June 27, 2008

I'd rather have a sustainable planet for the next generation than private e-mail

Currently, there is a blog war raging between two liberal darlings, Glenn Greenwald and Keith Olbermann, concerning who has the right attitude about Obama's cave-in on the FISA bill. Let us stipulate, at the outset, that Barack has caved in. He is not going to take the kind of heroic stand one associates with Bernie Sanders of Vermont, Russ Feingold of Wisconsin or Christopher Dodd of Connecticut. Note, however, that these front-line champions of civil liberties are not similarly slinging mud in Barack's direction. This is because, unlike Glenn Greenwald on this issue, they are maintaining perspective. Greenwald has gone so far as to start a fund to defeat the reelection of the Democratic Representative Steny Hoyer of Maryland. Once you become that emotionally and intellectually invested in one issue, of course, there is a tendency to imagine that unless you win, that absolutely nothing else matters, and even the election of John McCain would be acceptable just to prove this passing point.

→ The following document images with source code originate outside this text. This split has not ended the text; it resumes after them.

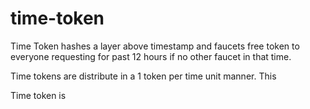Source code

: # time-token
Time Token hashes a layer above timestamp and faucets free token to everyone requesting for past 12 hours if no other faucet in that time. 

Time tokens are distribute in a 1 token per time unit manner. This 


Time token is 
<!--stackedit_data:
eyJoaXN0b3J5IjpbMTMxMTUyMzQ3MCwxMTQxNjgxMjk1XX0=
-->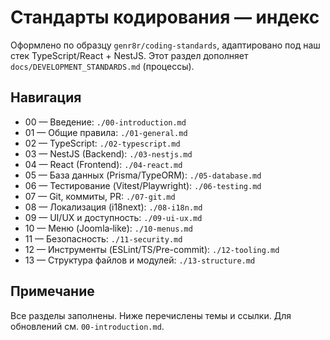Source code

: # Стандарты кодирования — индекс

Оформлено по образцу `genr8r/coding-standards`, адаптировано под наш стек TypeScript/React + NestJS. Этот раздел дополняет `docs/DEVELOPMENT_STANDARDS.md` (процессы).

## Навигация
- 00 — Введение: `./00-introduction.md`
- 01 — Общие правила: `./01-general.md`
- 02 — TypeScript: `./02-typescript.md`
- 03 — NestJS (Backend): `./03-nestjs.md`
- 04 — React (Frontend): `./04-react.md`
- 05 — База данных (Prisma/TypeORM): `./05-database.md`
- 06 — Тестирование (Vitest/Playwright): `./06-testing.md`
- 07 — Git, коммиты, PR: `./07-git.md`
- 08 — Локализация (i18next): `./08-i18n.md`
- 09 — UI/UX и доступность: `./09-ui-ux.md`
- 10 — Меню (Joomla‑like): `./10-menus.md`
- 11 — Безопасность: `./11-security.md`
- 12 — Инструменты (ESLint/TS/Pre-commit): `./12-tooling.md`
- 13 — Структура файлов и модулей: `./13-structure.md`

## Примечание
Все разделы заполнены. Ниже перечислены темы и ссылки. Для обновлений см. `00-introduction.md`.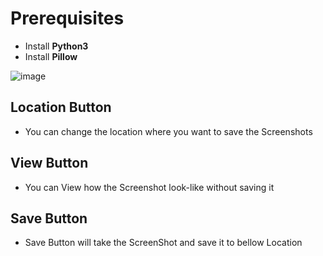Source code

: # Prerequisites
- Install **Python3**
- Install **Pillow**

![image](https://user-images.githubusercontent.com/91420481/162940708-24a10e03-1048-4ca6-b45e-077338000334.png)

## Location Button
- You can change the location where you want to save the Screenshots

## View Button
- You can View how the Screenshot look-like without saving it

## Save Button
- Save Button will take the ScreenShot and save it to bellow Location 
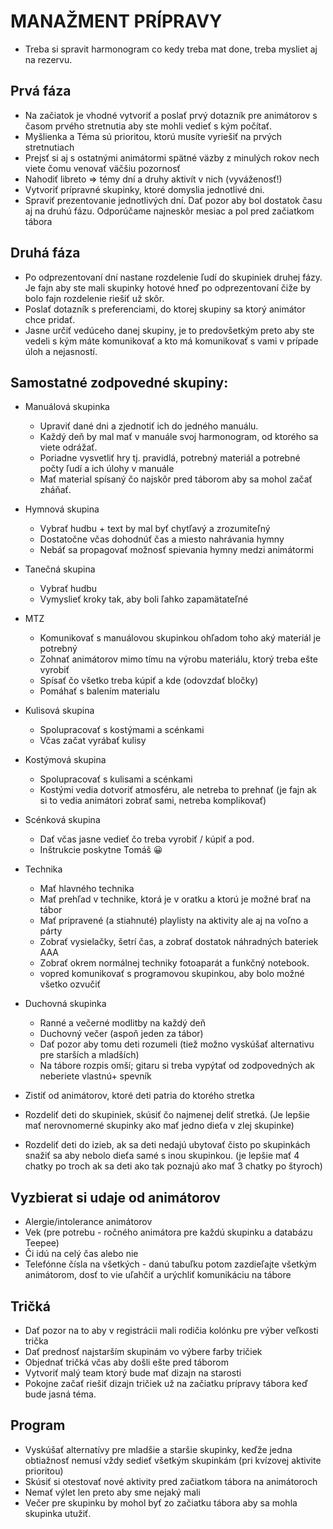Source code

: 
# MANAŽMENT PRÍPRAVY

- Treba si spravit harmonogram co kedy treba mat done, treba mysliet aj na rezervu.

## Prvá fáza

- Na začiatok je vhodné vytvoriť a poslať prvý dotazník pre animátorov s časom prvého stretnutia aby ste mohli vedieť s kým počítať.
- Myšlienka a Téma sú prioritou, ktorú musíte vyriešiť na prvých stretnutiach 
- Prejsť si aj s ostatnými animátormi spätné väzby z minulých rokov nech viete čomu venovať väčšiu pozornosť
- Nahodiť libreto => témy dní a druhy aktivít v nich (vyváženosť!)
- Vytvoriť prípravné skupinky, ktoré domyslia jednotlivé dni.  
- Spraviť prezentovanie jednotlivých dní. Dať pozor aby bol dostatok času aj na druhú fázu. Odporúčame najneskôr mesiac a pol pred začiatkom tábora

## Druhá fáza

- Po odprezentovaní dní nastane rozdelenie ľudí do skupiniek druhej fázy. Je fajn aby ste mali skupinky hotové hneď po odprezentovaní čiže by bolo fajn rozdelenie riešiť už skôr.
- Poslať dotazník s preferenciami, do ktorej skupiny sa ktorý animátor chce pridať.
- Jasne určiť vedúceho danej skupiny, je to predovšetkým preto aby ste vedeli s kým máte komunikovať a kto má komunikovať s vami v prípade úloh a nejasností. 

## Samostatné zodpovedné skupiny:

- Manuálová skupinka
  - Upraviť dané dni a zjednotiť ich do jedného manuálu. 
  - Každý deň by mal mať v manuále svoj harmonogram, od ktorého sa viete odrážať. 
  - Poriadne vysvetliť hry tj. pravidlá, potrebný materiál a potrebné počty ľudí a ich úlohy v manuále  
  - Mať material spísaný čo najskôr pred táborom aby sa mohol začať zháňať. 
- Hymnová skupina
  - Vybrať hudbu +  text by mal byť chytľavý a zrozumiteľný
  - Dostatočne včas dohodnúť čas a miesto nahrávania hymny
  - Nebáť sa propagovať možnosť spievania hymny medzi animátormi 
- Tanečná skupina
  - Vybrať hudbu
  - Vymyslieť kroky tak, aby boli ľahko zapamätateľné
- MTZ
  - Komunikovať s manuálovou skupinkou ohľadom toho aký materiál je potrebný 
  - Zohnať animátorov mimo tímu na výrobu materiálu, ktorý treba ešte vyrobiť
  - Spísať čo všetko treba kúpiť a kde (odovzdať bločky)
  - Pomáhať s balením materialu 
- Kulisová skupina 
  - Spolupracovať s kostýmami a scénkami 
  - Včas začat vyrábať kulisy
- Kostýmová skupina
  - Spolupracovať s kulisami a scénkami
  - Kostými vedia dotvoriť atmosféru, ale netreba to prehnať (je fajn ak si to vedia animátori zobrať sami, netreba komplikovať) 
- Scénková skupina
  - Dať včas jasne vedieť čo treba vyrobiť / kúpiť a pod.
  - Inštrukcie poskytne Tomáš 😀
- Technika
  - Mať hlavného technika 
  - Mať prehľad v technike, ktorá je v oratku a ktorú je možné brať na tábor
  - Mať pripravené (a stiahnuté) playlisty na aktivity ale aj na voľno a  párty
  - Zobrať vysielačky, šetrí čas, a zobrať dostatok náhradných bateriek AAA
  - Zobrať okrem normálnej techniky fotoaparát a funkčný notebook.
  - vopred komunikovať s programovou skupinkou, aby bolo možné všetko ozvučiť
- Duchovná skupinka
  - Ranné a večerné modlitby na každý deň
  - Duchovný večer (aspoň jeden za tábor)
  - Dať pozor aby tomu deti rozumeli (tiež možno vyskúšať alternativu pre starších a mladších)
  - Na tábore rozpis omší; gitaru si treba vypýtať od zodpovedných ak neberiete vlastnú+ spevník 

- Zistiť od animátorov, ktoré deti patria do ktorého stretka
- Rozdeliť deti do skupiniek, skúsiť čo najmenej deliť stretká. (Je lepšie mať nerovnomerné skupinky ako mať jedno dieťa v zlej skupinke)
- Rozdeliť deti do izieb, ak sa deti nedajú ubytovať čisto po skupinkách snažiť sa aby nebolo dieťa samé s inou skupinkou. (je lepšie mať 4 chatky po troch ak sa deti ako tak poznajú ako mať 3 chatky po štyroch)

## Vyzbierat si udaje od animátorov

- Alergie/intolerance animátorov
- Vek (pre potrebu - ročného animátora pre každú skupinku a databázu Teepee)
- Či idú na celý čas alebo nie 
- Telefónne čísla na všetkých - danú tabuľku potom zazdieľajte všetkým animátorom, dosť to vie uľahčiť a urýchliť komunikáciu na tábore

## Tričká

- Dať pozor na to aby v registrácii mali rodičia kolónku pre výber veľkosti trička
- Dať prednosť najstarším skupinám vo výbere farby tričiek
- Objednať tričká včas aby došli ešte pred táborom 
- Vytvoriť malý team ktorý bude mať dizajn na starosti
- Pokojne začať riešiť dizajn tričiek už na začiatku prípravy tábora keď bude jasná téma.

## Program

- Vyskúšať alternatívy pre mladšie a staršie skupinky, keďže jedna obtiažnosť nemusí vždy sedieť všetkým skupinkám (pri kvízovej aktivite prioritou)
- Skúsiť si otestovať nové aktivity pred začiatkom tábora na animátoroch
- Nemať výlet len preto aby sme nejaký mali
- Večer pre skupinku by mohol byť zo začiatku tábora aby sa mohla skupinka utužiť.
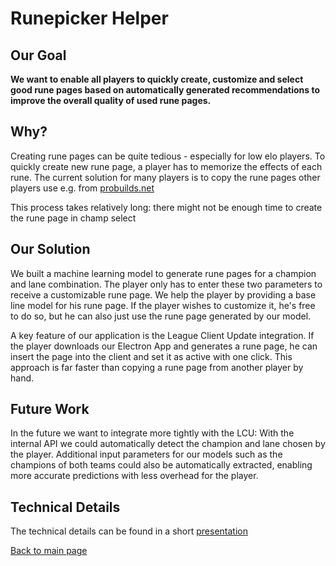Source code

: # Runepicker Helper

## Our Goal

**We want to enable all players to quickly create, customize and select good 
rune pages based on automatically generated recommendations to improve the overall
quality of used rune pages.**
</div>

## Why?

Creating rune pages can be quite tedious - especially for low elo players. To quickly create new 
rune page, a player has to memorize the effects of each rune. The current solution for many players is 
to copy the rune pages other players use e.g. from [probuilds.net](probuilds.net) 

This process takes relatively long: there might not be enough time to create the rune page in champ select

## Our Solution

We built a machine learning model to generate rune pages for a champion and lane combination. The player only
has to enter these two parameters to receive a customizable rune page. We help the player by providing a base line
model for his rune page. If the player wishes to customize it, he's free to do so, but he can also just use
the rune page generated by our model.

A key feature of our application is the League Client Update integration. If the player downloads our Electron App
and generates a rune page, he can insert the page into the client and set it as active with one click. This approach
is far faster than copying a rune page from another player by hand.

## Future Work

In the future we want to integrate more tightly with the LCU: With the internal API we could automatically
detect the champion and lane chosen by the player. Additional input parameters for our models such as the champions 
of both teams could also be automatically extracted, enabling more accurate predictions with less overhead for the player.

## Technical Details

The technical details can be found in a short [presentation](/howitworks.html)

[Back to main page](/)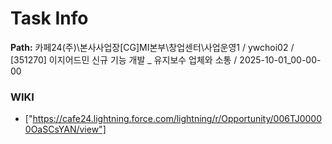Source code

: # Task Info

**Path:** 카페24(주)\본사사업장\[CG]MI본부\창업센터\사업운영1 / ywchoi02 / [351270] 이지어드민 신규 기능 개발 _ 유지보수 업체와 소통 / 2025-10-01_00-00-00

### WIKI
- ["https://cafe24.lightning.force.com/lightning/r/Opportunity/006TJ00000OaSCsYAN/view"]

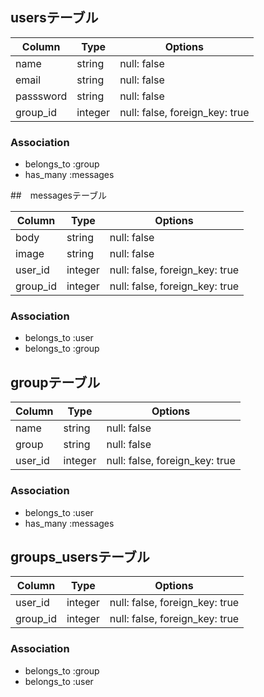 ## usersテーブル

|Column|Type|Options|
|------|----|-------|
|name|string|null: false|
|email|string|null: false|
|passsword|string|null: false|
|group_id|integer|null: false, foreign_key: true|

### Association
- belongs_to :group
- has_many :messages

##　messagesテーブル

|Column|Type|Options|
|------|----|-------|
|body|string|null: false|
|image|string|null: false|
|user_id|integer|null: false, foreign_key: true|
|group_id|integer|null: false, foreign_key: true|

### Association
- belongs_to :user
- belongs_to :group

## groupテーブル

|Column|Type|Options|
|------|----|-------|
|name|string|null: false|
|group|string|null: false|
|user_id|integer|null: false, foreign_key: true|

### Association
- belongs_to :user
- has_many :messages

## groups_usersテーブル

|Column|Type|Options|
|------|----|-------|
|user_id|integer|null: false, foreign_key: true|
|group_id|integer|null: false, foreign_key: true|

### Association
- belongs_to :group
- belongs_to :user
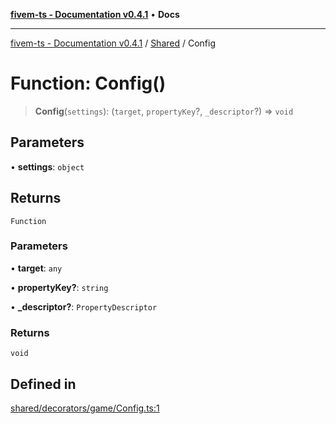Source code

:[**fivem-ts - Documentation v0.4.1**](../../../README.md) • **Docs**

***

[fivem-ts - Documentation v0.4.1](../../../README.md) / [Shared](../README.md) / Config

# Function: Config()

> **Config**(`settings`): (`target`, `propertyKey`?, `_descriptor`?) => `void`

## Parameters

• **settings**: `object`

## Returns

`Function`

### Parameters

• **target**: `any`

• **propertyKey?**: `string`

• **\_descriptor?**: `PropertyDescriptor`

### Returns

`void`

## Defined in

[shared/decorators/game/Config.ts:1](https://github.com/Purpose-Dev/fivem-ts/blob/af9f57481b70813a163451854c2103aaaed13195/src/shared/decorators/game/Config.ts#L1)
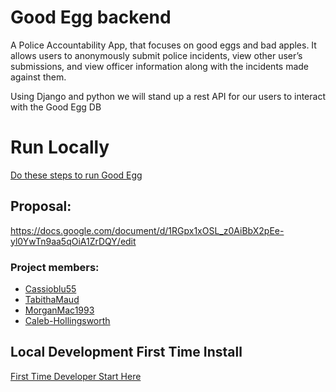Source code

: # Good Egg backend

A Police Accountability App, that focuses on good eggs and bad apples. It allows users to anonymously submit police incidents, view other user’s submissions, and view officer information along with the incidents made against them.

Using Django and python we will stand up a rest API for our users to interact with the Good Egg DB

# Run Locally
[Do these steps to run Good Egg](https://github.com/My-Power-STN39M-Hopefully/django-good-egg-backend/wiki/First-Time-Development-(Mac)#running-good-egg-backend)

## Proposal:
https://docs.google.com/document/d/1RGpx1xOSL_z0AiBbX2pEe-yl0YwTn9aa5qOiA1ZrDQY/edit

### Project members:
* [Cassioblu55](https://github.com/Cassioblu55)
* [TabithaMaud](https://github.com/TabithaMaud)
* [MorganMac1993](https://github.com/MorganMac1993)
* [Caleb-Hollingsworth](https://github.com/Caleb-Hollingsworth)

## Local Development First Time Install
[First Time Developer Start Here](https://github.com/My-Power-STN39M-Hopefully/django-good-egg-backend/wiki/First-Time-Development-(Mac)#first-time-install)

Personally, when it comes to national politics I believe in game theory, practicality, choosing the lesser of two evils, compromise, tactical selling out, and incremental change. That is because I recognize better than Glenn Greenwald the kind of country I actually live in. I understand that Barack Obama not only has to convince Ivy League lawyers with 140 IQs to vote for him, but also people living in trailers in rural eastern Kentucky with sixth grade educations whose main issue is safety from alien abduction. Demographically speaking, this country has become a complete mess. In a lot of the ways in which we determine what a country even is, the United States does not measure up. Politicians invoke the word "American" and "my fellow Americans" and it seems to work every four years or so, maybe during the final lap of the medley relay at the Olympics, and our hearts then swell with national pride, but that's only because we each carry around some idiosyncratic concept of what the country is to us, and in many cases that idea is based on long out-of-date memories formed about 40 or 50 years ago, if you're old enough (as I am) for that to have happened.

The country is divided along a huge number of fault lines. There is, in the first instance, the gigantic disparity in income and wealth between a tiny super-rich class and everyone else. Politics are driven by Big Money; everyone recognizes that without necessarily thinking through the consequences. The "telecoms" belong to this group; large, extremely powerful corporations who control the flow of information in this country. Big Oil dictates much of the foreign and energy policies of the United States; again, a profoundly anti-democratic influence.

Then we have the religious/secular divide. The conservatives play to their religious base by designing an agenda catering to a vast array of niggling hang-ups. Abortion; school instruction in premarital sex; birth control; stem cell research; gay marriage; gays, for that matter. The "progressives" (as they must call themselves now because "liberal" was taken away from them by the conservatives) try not to offend the religious right while steering a course right-of-center in appealing to their perceived base, the secularist well-educated. They can only go so far. Mayor Gavin Newsom of San Francisco, with his electoral base, can approve of gay marriage. Barack Obama can go as far as "civil unions" before calling it a day. Let's not get hysterical here.

Overlapping with this schism to a certain extent is the huge nativist/immigrant divide. The United States has never been more a "nation of immigrants" than it is right now, and border states such as California, Arizona, New Mexico and Texas have huge Latino populations which are unassimilated to one extent or another in terms of language, culture and political agendas.

A politician in America running for our one national office has to navigate among this bewildering array of power centers, special interests, subgroups, cultures, educational levels, regional concerns and religions and yet emerge as a "consensus" candidate with enough pull to get a majority of votes in enough states to get 270 electoral votes. Such a process obviously requires him to check his "purity of conscience" at the door. The more cynical you are about manipulation and artifice, the more successful you can be. This and only this explains the successes of Karl Rove. One can feign purity of conscience; indeed, this is considered appealing, and the candidate who is better at simulating sincerity often wins the election, as George W. Bush once did (in 2004). The process, however, is about mounting a general campaign, not soliciting the votes of tiny constituencies with axes to grind, like Glenn Greenwald.

So, just to go on a bit longer, and to explain the reason for the title of the post: I agree with Glenn Greenwald's position on FISA. He's right, in my opinion. I wish I lived in a country where my preferred presidential candidate could simply agree with us and vote accordingly. But I don't. However, I do live in a world where James Hansen, testifying before Congress, said this just last week:

"The difference is that now [as opposed to 20 years ago when he first testified] we have used up all slack in the schedule for actions needed to defuse the global warming time bomb. The next president and Congress must define a course next year in which the United States exerts leadership commensurate with our responsibility for the present dangerous situation.

"Otherwise it will become impractical to constrain atmospheric carbon dioxide, the greenhouse gas produced in burning fossil fuels, to a level that prevents the climate system from passing tipping points that lead to disastrous climate changes that spiral dynamically out of humanity's control."